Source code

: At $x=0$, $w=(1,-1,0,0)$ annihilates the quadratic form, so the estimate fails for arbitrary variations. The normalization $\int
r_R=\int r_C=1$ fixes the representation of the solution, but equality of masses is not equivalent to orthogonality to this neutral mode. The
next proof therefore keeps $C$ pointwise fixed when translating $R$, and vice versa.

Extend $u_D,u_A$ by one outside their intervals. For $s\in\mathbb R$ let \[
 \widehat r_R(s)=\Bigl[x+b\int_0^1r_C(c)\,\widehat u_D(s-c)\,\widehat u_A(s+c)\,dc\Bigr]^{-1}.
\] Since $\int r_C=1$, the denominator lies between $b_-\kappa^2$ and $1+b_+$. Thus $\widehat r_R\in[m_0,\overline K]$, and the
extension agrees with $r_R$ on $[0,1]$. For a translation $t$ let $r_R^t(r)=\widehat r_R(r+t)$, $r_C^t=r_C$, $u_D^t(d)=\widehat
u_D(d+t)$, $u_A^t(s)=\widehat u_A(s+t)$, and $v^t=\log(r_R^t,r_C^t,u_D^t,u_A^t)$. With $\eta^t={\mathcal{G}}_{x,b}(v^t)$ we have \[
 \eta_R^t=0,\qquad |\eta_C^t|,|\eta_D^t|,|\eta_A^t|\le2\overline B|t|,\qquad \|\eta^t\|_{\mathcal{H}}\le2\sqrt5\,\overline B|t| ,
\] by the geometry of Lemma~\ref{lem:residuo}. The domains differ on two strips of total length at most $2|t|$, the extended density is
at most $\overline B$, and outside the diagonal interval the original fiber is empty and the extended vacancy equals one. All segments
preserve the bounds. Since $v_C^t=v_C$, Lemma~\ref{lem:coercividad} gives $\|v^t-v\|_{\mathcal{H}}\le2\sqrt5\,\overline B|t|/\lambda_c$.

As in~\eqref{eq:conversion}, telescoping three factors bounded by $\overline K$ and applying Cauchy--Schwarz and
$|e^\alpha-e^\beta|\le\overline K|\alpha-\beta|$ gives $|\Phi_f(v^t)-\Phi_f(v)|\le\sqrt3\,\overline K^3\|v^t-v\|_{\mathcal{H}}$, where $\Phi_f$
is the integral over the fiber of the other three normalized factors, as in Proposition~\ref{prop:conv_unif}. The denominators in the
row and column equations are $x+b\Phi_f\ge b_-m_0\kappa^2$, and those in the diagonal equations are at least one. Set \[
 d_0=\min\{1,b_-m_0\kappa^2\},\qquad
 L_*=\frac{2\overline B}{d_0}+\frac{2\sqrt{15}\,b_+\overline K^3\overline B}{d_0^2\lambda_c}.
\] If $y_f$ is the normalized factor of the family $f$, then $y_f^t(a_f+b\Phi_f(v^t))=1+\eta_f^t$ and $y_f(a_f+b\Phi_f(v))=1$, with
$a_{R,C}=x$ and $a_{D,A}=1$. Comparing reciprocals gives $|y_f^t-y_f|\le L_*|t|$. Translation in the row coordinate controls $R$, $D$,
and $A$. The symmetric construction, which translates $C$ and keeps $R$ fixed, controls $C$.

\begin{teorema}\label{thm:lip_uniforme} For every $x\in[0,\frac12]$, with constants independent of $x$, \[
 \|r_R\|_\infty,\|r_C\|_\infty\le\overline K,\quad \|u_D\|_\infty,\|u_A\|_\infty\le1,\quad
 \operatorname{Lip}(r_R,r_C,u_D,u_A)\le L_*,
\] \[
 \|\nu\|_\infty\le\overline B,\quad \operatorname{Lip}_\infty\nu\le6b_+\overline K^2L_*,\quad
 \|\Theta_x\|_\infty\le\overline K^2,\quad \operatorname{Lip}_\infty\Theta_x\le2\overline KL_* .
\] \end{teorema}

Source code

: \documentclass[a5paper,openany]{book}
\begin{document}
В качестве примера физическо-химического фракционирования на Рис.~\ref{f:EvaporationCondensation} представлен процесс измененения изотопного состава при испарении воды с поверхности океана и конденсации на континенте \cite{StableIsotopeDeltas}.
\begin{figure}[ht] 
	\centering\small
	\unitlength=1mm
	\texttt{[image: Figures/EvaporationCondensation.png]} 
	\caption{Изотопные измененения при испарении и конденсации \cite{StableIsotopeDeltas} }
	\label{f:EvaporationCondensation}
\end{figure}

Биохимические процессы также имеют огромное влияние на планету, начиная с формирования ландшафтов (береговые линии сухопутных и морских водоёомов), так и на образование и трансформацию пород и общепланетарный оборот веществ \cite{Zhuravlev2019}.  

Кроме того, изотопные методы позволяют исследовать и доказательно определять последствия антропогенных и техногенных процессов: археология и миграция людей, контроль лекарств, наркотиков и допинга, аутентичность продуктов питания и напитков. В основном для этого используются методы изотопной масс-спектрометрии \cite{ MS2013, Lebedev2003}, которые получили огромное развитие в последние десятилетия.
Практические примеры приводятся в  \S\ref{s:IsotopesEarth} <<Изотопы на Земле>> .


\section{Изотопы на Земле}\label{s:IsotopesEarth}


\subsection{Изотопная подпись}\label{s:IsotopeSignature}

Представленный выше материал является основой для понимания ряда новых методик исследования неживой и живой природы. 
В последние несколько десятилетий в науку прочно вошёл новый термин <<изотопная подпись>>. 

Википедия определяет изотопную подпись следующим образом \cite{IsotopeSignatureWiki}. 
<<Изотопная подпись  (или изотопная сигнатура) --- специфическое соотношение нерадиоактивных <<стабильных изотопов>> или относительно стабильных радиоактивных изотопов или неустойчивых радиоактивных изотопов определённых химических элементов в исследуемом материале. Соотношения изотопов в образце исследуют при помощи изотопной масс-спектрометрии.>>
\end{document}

--- --- ---

● **Aim of the exercise**:
Once you have read the records above, set each one down again exactly.

● **Your response**:
Source code

: At $x=0$, $w=(1,-1,0,0)$ annihilates the quadratic form, so the estimate fails for arbitrary variations. The normalization $\int
r_R=\int r_C=1$ fixes the representation of the solution, but equality of masses is not equivalent to orthogonality to this neutral mode. The
next proof therefore keeps $C$ pointwise fixed when translating $R$, and vice versa.

Extend $u_D,u_A$ by one outside their intervals. For $s\in\mathbb R$ let \[
 \widehat r_R(s)=\Bigl[x+b\int_0^1r_C(c)\,\widehat u_D(s-c)\,\widehat u_A(s+c)\,dc\Bigr]^{-1}.
\] Since $\int r_C=1$, the denominator lies between $b_-\kappa^2$ and $1+b_+$. Thus $\widehat r_R\in[m_0,\overline K]$, and the
extension agrees with $r_R$ on $[0,1]$. For a translation $t$ let $r_R^t(r)=\widehat r_R(r+t)$, $r_C^t=r_C$, $u_D^t(d)=\widehat
u_D(d+t)$, $u_A^t(s)=\widehat u_A(s+t)$, and $v^t=\log(r_R^t,r_C^t,u_D^t,u_A^t)$. With $\eta^t={\mathcal{G}}_{x,b}(v^t)$ we have \[
 \eta_R^t=0,\qquad |\eta_C^t|,|\eta_D^t|,|\eta_A^t|\le2\overline B|t|,\qquad \|\eta^t\|_{\mathcal{H}}\le2\sqrt5\,\overline B|t| ,
\] by the geometry of Lemma~\ref{lem:residuo}. The domains differ on two strips of total length at most $2|t|$, the extended density is
at most $\overline B$, and outside the diagonal interval the original fiber is empty and the extended vacancy equals one. All segments
preserve the bounds. Since $v_C^t=v_C$, Lemma~\ref{lem:coercividad} gives $\|v^t-v\|_{\mathcal{H}}\le2\sqrt5\,\overline B|t|/\lambda_c$.

As in~\eqref{eq:conversion}, telescoping three factors bounded by $\overline K$ and applying Cauchy--Schwarz and
$|e^\alpha-e^\beta|\le\overline K|\alpha-\beta|$ gives $|\Phi_f(v^t)-\Phi_f(v)|\le\sqrt3\,\overline K^3\|v^t-v\|_{\mathcal{H}}$, where $\Phi_f$
is the integral over the fiber of the other three normalized factors, as in Proposition~\ref{prop:conv_unif}. The denominators in the
row and column equations are $x+b\Phi_f\ge b_-m_0\kappa^2$, and those in the diagonal equations are at least one. Set \[
 d_0=\min\{1,b_-m_0\kappa^2\},\qquad
 L_*=\frac{2\overline B}{d_0}+\frac{2\sqrt{15}\,b_+\overline K^3\overline B}{d_0^2\lambda_c}.
\] If $y_f$ is the normalized factor of the family $f$, then $y_f^t(a_f+b\Phi_f(v^t))=1+\eta_f^t$ and $y_f(a_f+b\Phi_f(v))=1$, with
$a_{R,C}=x$ and $a_{D,A}=1$. Comparing reciprocals gives $|y_f^t-y_f|\le L_*|t|$. Translation in the row coordinate controls $R$, $D$,
and $A$. The symmetric construction, which translates $C$ and keeps $R$ fixed, controls $C$.

\begin{teorema}\label{thm:lip_uniforme} For every $x\in[0,\frac12]$, with constants independent of $x$, \[
 \|r_R\|_\infty,\|r_C\|_\infty\le\overline K,\quad \|u_D\|_\infty,\|u_A\|_\infty\le1,\quad
 \operatorname{Lip}(r_R,r_C,u_D,u_A)\le L_*,
\] \[
 \|\nu\|_\infty\le\overline B,\quad \operatorname{Lip}_\infty\nu\le6b_+\overline K^2L_*,\quad
 \|\Theta_x\|_\infty\le\overline K^2,\quad \operatorname{Lip}_\infty\Theta_x\le2\overline KL_* .
\] \end{teorema}

Source code

: \documentclass[a5paper,openany]{book}
\begin{document}
В качестве примера физическо-химического фракционирования на Рис.~\ref{f:EvaporationCondensation} представлен процесс измененения изотопного состава при испарении воды с поверхности океана и конденсации на континенте \cite{StableIsotopeDeltas}.
\begin{figure}[ht] 
	\centering\small
	\unitlength=1mm
	\texttt{[image: Figures/EvaporationCondensation.png]} 
	\caption{Изотопные измененения при испарении и конденсации \cite{StableIsotopeDeltas} }
	\label{f:EvaporationCondensation}
\end{figure}

Биохимические процессы также имеют огромное влияние на планету, начиная с формирования ландшафтов (береговые линии сухопутных и морских водоёомов), так и на образование и трансформацию пород и общепланетарный оборот веществ \cite{Zhuravlev2019}.  

Кроме того, изотопные методы позволяют исследовать и доказательно определять последствия антропогенных и техногенных процессов: археология и миграция людей, контроль лекарств, наркотиков и допинга, аутентичность продуктов питания и напитков. В основном для этого используются методы изотопной масс-спектрометрии \cite{ MS2013, Lebedev2003}, которые получили огромное развитие в последние десятилетия.
Практические примеры приводятся в  \S\ref{s:IsotopesEarth} <<Изотопы на Земле>> .


\section{Изотопы на Земле}\label{s:IsotopesEarth}


\subsection{Изотопная подпись}\label{s:IsotopeSignature}

Представленный выше материал является основой для понимания ряда новых методик исследования неживой и живой природы. 
В последние несколько десятилетий в науку прочно вошёл новый термин <<изотопная подпись>>. 

Википедия определяет изотопную подпись следующим образом \cite{IsotopeSignatureWiki}. 
<<Изотопная подпись  (или изотопная сигнатура) --- специфическое соотношение нерадиоактивных <<стабильных изотопов>> или относительно стабильных радиоактивных изотопов или неустойчивых радиоактивных изотопов определённых химических элементов в исследуемом материале. Соотношения изотопов в образце исследуют при помощи изотопной масс-спектрометрии.>>
\end{document}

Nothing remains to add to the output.